• [Your goal] Indicate only the number of lines in the listing below in which the word "create" appears.

• [Source data]
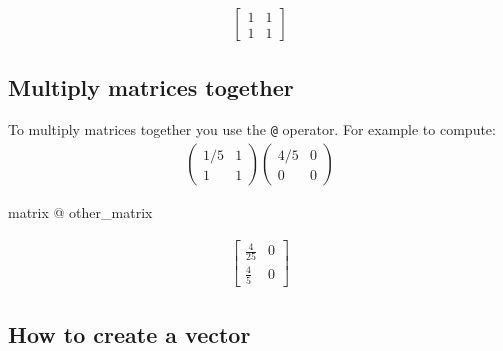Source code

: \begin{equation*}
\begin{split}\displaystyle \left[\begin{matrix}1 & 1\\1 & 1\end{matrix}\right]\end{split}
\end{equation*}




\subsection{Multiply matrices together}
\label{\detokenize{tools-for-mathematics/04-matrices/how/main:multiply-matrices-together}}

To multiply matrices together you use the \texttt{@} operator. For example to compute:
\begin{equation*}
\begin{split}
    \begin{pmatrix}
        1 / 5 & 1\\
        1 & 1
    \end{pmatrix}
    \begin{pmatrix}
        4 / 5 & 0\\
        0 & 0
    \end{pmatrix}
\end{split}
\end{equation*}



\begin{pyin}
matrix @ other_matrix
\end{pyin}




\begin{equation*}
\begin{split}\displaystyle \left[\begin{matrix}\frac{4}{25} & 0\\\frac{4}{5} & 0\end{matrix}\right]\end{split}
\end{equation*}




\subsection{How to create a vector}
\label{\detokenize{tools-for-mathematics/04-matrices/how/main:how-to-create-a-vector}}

...

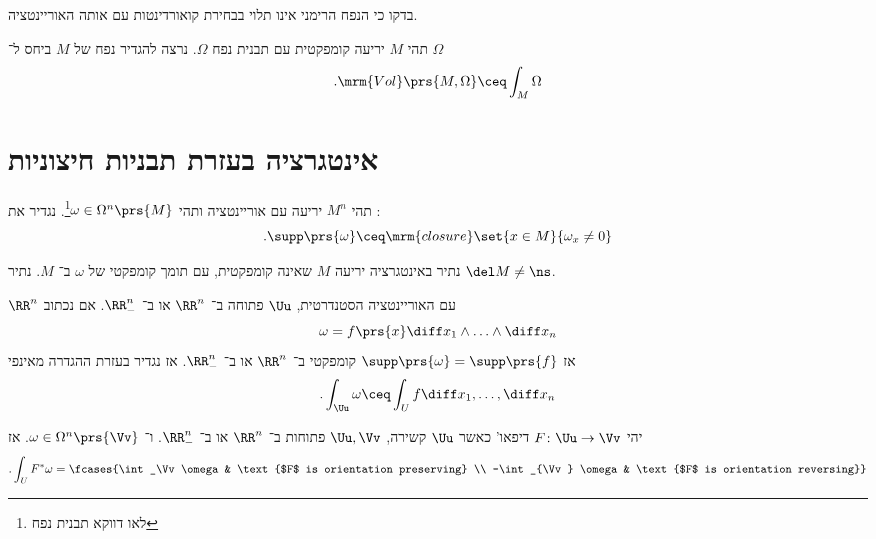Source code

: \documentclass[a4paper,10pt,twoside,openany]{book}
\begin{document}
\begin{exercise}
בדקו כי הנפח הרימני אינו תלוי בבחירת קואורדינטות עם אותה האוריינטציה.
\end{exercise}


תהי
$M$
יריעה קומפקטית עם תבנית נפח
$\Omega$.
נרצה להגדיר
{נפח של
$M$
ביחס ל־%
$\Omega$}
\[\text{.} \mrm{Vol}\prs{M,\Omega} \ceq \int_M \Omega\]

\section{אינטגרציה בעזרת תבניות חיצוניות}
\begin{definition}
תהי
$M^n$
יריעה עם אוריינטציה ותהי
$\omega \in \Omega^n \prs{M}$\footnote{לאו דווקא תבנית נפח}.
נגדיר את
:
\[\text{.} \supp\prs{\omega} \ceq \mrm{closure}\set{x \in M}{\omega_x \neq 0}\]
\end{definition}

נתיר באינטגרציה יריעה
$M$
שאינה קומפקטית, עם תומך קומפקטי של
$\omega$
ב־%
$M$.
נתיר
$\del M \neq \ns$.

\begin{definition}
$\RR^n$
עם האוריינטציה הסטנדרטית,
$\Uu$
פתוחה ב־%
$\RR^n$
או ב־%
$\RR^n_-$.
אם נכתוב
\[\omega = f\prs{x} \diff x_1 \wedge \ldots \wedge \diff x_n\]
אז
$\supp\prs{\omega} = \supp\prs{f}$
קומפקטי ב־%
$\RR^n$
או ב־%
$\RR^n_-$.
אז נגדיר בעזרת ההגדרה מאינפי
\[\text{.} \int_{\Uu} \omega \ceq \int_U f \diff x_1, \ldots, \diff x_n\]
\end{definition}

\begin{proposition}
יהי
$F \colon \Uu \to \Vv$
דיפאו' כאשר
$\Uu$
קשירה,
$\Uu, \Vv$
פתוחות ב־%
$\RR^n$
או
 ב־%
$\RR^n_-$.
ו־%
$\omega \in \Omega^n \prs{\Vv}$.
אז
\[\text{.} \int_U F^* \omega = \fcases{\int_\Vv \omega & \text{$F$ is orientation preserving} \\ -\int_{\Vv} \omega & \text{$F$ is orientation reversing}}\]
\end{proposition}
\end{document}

• [Response area] 2